Responding to the allegation, the Customs Area Comptroller of Apapa, Area one Command, Mr. Willy Egbudin said that the Customs has always done its best to facilitate export trade.
Egbudin said that because of the command’s attachment to export trade, a Deputy Comptroller was put in charge of the export seat in Apapa.

“We are doing our best to encourage export. But we have to do our job effectively. Some of these exporters do a lot of things that smears this country’s name. Recently, we a container and we found hard drugs under the products they were exporting to South Africa. This is one of the many challenges that we face,” he said.

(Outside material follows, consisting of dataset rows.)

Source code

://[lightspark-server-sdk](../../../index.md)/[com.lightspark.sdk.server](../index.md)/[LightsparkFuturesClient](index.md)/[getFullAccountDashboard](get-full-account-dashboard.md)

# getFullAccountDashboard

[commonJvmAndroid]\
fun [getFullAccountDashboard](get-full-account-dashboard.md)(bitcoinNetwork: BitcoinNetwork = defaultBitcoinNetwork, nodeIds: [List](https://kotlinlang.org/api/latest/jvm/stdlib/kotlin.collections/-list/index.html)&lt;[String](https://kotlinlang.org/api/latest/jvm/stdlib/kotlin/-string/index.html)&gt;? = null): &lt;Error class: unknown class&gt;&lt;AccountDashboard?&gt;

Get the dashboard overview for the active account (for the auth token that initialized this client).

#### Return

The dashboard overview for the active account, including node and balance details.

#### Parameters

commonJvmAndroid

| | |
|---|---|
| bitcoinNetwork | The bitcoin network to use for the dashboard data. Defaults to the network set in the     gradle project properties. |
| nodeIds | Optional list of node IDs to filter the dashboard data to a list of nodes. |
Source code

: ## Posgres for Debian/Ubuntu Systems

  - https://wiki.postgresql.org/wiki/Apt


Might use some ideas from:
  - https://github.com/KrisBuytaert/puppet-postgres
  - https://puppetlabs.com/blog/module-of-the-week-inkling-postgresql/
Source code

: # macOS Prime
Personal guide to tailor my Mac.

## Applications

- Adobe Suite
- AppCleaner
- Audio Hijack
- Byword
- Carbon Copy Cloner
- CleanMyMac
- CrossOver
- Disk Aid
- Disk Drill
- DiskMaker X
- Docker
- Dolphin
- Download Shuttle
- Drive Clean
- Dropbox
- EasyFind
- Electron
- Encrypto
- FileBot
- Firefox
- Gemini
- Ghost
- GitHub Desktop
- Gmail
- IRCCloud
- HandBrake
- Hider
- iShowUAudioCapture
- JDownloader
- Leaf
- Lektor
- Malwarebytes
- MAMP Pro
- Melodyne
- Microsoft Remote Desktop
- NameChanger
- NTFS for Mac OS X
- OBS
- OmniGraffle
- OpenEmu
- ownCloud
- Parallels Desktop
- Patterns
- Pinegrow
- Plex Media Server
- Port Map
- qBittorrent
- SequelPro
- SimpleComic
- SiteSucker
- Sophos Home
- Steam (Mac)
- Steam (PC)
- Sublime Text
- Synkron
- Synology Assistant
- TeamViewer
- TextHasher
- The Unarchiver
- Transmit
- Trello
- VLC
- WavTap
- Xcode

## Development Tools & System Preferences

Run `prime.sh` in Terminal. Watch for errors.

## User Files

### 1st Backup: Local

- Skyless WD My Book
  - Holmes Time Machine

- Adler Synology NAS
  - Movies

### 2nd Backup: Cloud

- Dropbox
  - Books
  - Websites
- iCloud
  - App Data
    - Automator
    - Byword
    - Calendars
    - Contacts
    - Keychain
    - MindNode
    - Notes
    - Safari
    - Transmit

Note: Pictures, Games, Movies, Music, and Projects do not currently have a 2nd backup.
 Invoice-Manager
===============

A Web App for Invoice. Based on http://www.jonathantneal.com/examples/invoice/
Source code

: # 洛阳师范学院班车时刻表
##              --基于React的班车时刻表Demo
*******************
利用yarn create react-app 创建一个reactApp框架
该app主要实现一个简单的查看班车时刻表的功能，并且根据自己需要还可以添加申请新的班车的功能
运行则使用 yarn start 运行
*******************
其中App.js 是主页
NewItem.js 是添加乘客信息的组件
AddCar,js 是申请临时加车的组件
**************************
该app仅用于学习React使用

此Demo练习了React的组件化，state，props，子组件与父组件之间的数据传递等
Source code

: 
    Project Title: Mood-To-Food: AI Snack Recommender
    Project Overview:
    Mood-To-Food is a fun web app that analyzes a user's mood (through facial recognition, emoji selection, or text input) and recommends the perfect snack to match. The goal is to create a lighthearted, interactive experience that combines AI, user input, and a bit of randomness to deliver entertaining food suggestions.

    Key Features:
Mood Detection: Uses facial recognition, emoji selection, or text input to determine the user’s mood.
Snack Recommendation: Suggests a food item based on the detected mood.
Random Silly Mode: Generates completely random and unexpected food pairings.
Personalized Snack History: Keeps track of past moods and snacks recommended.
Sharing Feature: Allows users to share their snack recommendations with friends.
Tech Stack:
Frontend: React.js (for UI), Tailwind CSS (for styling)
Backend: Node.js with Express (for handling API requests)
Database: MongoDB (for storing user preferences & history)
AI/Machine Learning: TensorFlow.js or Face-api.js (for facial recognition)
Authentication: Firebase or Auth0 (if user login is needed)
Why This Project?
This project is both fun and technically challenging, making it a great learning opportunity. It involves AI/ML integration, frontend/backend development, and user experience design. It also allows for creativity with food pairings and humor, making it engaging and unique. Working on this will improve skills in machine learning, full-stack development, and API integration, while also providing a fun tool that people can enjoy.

Amaechi, had during the inauguration of the Command, Control, Communications and Intelligence System, a marine operation and surveillance centre, at the Nigerian Ports Authority (NPA) in Lagos, accused the NCS of frustrating the National Single Window.

The NSW is a platform meant to integrate all agencies involved in the clearance of cargoes at the ports with view to ease the inspection calculation and payment of all import duties, levies and other charges on line.

Speaking to representatives of the Controller General of the NCS, he said: “Please the Comptroller General of Customs has to agree and the Customs, need to be connected to the NSW to make our ports more effective. All we are doing now is manual; it will not last for long.

“Very soon Nigerians will protest against the seaports. People are already importing through Benin Republic. Everyone has a single window. Niger, who used to import things through Nigeria, is doing so through another country. This is because we are charging both official and unofficial charges. Goods in Nigeria are too expensive,” he said.

NSW is a cross-government website for trade facilitation. It offers a single portal for trade actors, both Nigerian and international business community to access a full range of resources and standardised services from different Nigerian government agencies.

Expressing his pleasure at the development of Nigeria’s port operational system, Amaechi noted that the development of the CCCIS facility began in 2013.

He said the aim was to provide business intelligence for the movement of vessels and cargoes, as well as providing secured communications within our waterways.

“This is one of the positive responses to the dynamics of port modernisation. The infrastructure comprises of long and short range video surveillance monitoring systems which are in line with the International Maritime Organisation Conventions for the safety of life at sea. The development and installation of the CCCIS by the NPA will in no small way promote the rating of our ports by the IMO,” Amaechi added.